Saying the only appropriate thing I could think of, I answered, "Uh, ok."

"Yeah, I'm gonna be a dragon AND an angel!" she said excitedly.

"Lily, you can't be a dragon and an angel," Madeline joined in, taking what would normally be the position allotted to her older brother. "Angels are messengers...FROM GOD! and you can't be both a dragon and an angel," she explained. "You would have to be a dragon first and THEN you can be an angel," she clarified.

Because clearly dragons are not capable of being God's messengers (sheesh, EVERYONE knows that!) but surely after Lily is done with dragon-hood, angel-dom will be a piece of cake....and sadly, I couldn't even support Lily on this because what am I going to say? "Now, now Madeline, Lily can be whatever she wants to be when she grows up."

Right. I am just happy that she has moved away from wanting to be a stripedy skunk "without the stinky." Surely a dragon will be much easier to explain...


Speaking of future career paths, I do think I have an idea of what Liam might be when he grows up.

You see, we have created a bit of an issue for Liam. So, long ago the well meaning doctors told us to feed him whatever he would eat in order to help with weight gain.
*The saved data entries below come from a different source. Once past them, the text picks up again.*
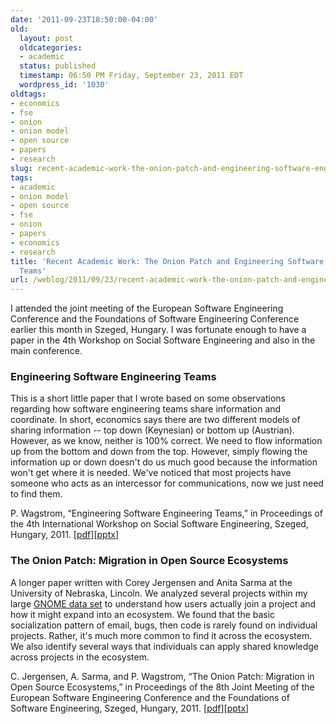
 ```yaml
---
date: '2011-09-23T18:50:00-04:00'
old:
  layout: post
  oldcategories:
  - academic
  status: published
  timestamp: 06:50 PM Friday, September 23, 2011 EDT
  wordpress_id: '1030'
oldtags:
- economics
- fse
- onion
- onion model
- open source
- papers
- research
slug: recent-academic-work-the-onion-patch-and-engineering-software-engineering-teams
tags:
- academic
- onion model
- open source
- fse
- onion
- papers
- economics
- research
title: 'Recent Academic Work: The Onion Patch and Engineering Software Engineering
  Teams'
url: /weblog/2011/09/23/recent-academic-work-the-onion-patch-and-engineering-software-engineering-teams/
---
```


I attended the joint meeting of the European Software Engineering Conference and the Foundations of Software Engineering Conference earlier this month in Szeged, Hungary. I was fortunate enough to have a paper in the 4th Workshop on Social Software Engineering and also in the main conference.

### Engineering Software Engineering Teams

This is a short little paper that I wrote based on some observations regarding how software engineering teams share information and coordinate. In short, economics says there are two different models of sharing information -- top down (Keynesian) or bottom up (Austrian). However, as we know, neither is 100% correct. We need to flow information up from the bottom and down from the top. However, simply flowing the information up or down doesn't do us much good because the information won't get where it is needed. We've noticed that most projects have someone who acts as an intercessor for communications, now we just need to find them.

P. Wagstrom, “Engineering Software Engineering Teams,” in Proceedings of the 4th International Workshop on Social Software Engineering, Szeged, Hungary, 2011. [[pdf](http://academic.patrick.wagstrom.net/publications/Wagstrom_2011_EngineeringSoftwareEngineeringTeams.pdf)][[pptx](http://academic.patrick.wagstrom.net/presentation-files/Wagstrom_2011_EngineeringSoftwareEngineeringTeams.pptx)]

### The Onion Patch: Migration in Open Source Ecosystems

A longer paper written with Corey Jergensen and Anita Sarma at the University of Nebraska, Lincoln. We analyzed several projects within my large [GNOME data set](http://academic.patrick.wagstrom.net/research/gnome) to understand how users actually join a project and how it might expand into an ecosystem. We found that the basic socialization pattern of email, bugs, then code is rarely found on individual projects. Rather, it's much more common to find it across the ecosystem. We also identify several ways that individuals can apply shared knowledge across projects in the ecosystem.

C. Jergensen, A. Sarma, and P. Wagstrom, “The Onion Patch: Migration in Open Source Ecosystems,” in Proceedings of the 8th Joint Meeting of the European Software Engineering Conference and the Foundations of Software Engineering, Szeged, Hungary, 2011. [[pdf](http://academic.patrick.wagstrom.net/publications/Jergensen_2011_TheOnionPatchMigrationInOpenSourceEcosystems.pdf)][[pptx](http://academic.patrick.wagstrom.net/presentation-files/Jergensen_2011_TheOnionPatchMigrationInOpenSourceEcosystems.pptx)]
Now, although we lean toward the healthier options as much as possible, he eats all sorts of stuff, giving high preference to that which, um, backs him up a bit. So recently, he has suffered enormously by the inner workings of his bowels. Each movement sends him crying and squirming and leaves him just a little raw and at times, bloody. It is painful to even watch and he usually comes toddling over, crying, just trying to grab hold of any part of me that might lend relief.

When this first became an issue, I tried just holding him. Soon, I was actually assisting in the process, offering whatever vaseline might be laying around and keeping his knees back in a slightly birthing-like position. But then a few weeks ago, he came to me crying and my asking if he needed to use the potty was met with a very decisive head nod. Just like that we had instant potty training. Now, as he sits there holding onto me as if in some Lamaze video, we count 1-2-3 PUUUUUSH, he mimics my urgings and fairly quickly is relieved of his, um, burden. Thus, I believe he is prepping to be an Obstetrical Nurse, (or perhaps an OB Doctor as he will be just the right height for the catching!) or simply, a very good husband and labor support.

Perhaps he doesn't see this potty training approach as lemonade, but trust me, he isn't exactly offering up lemons either!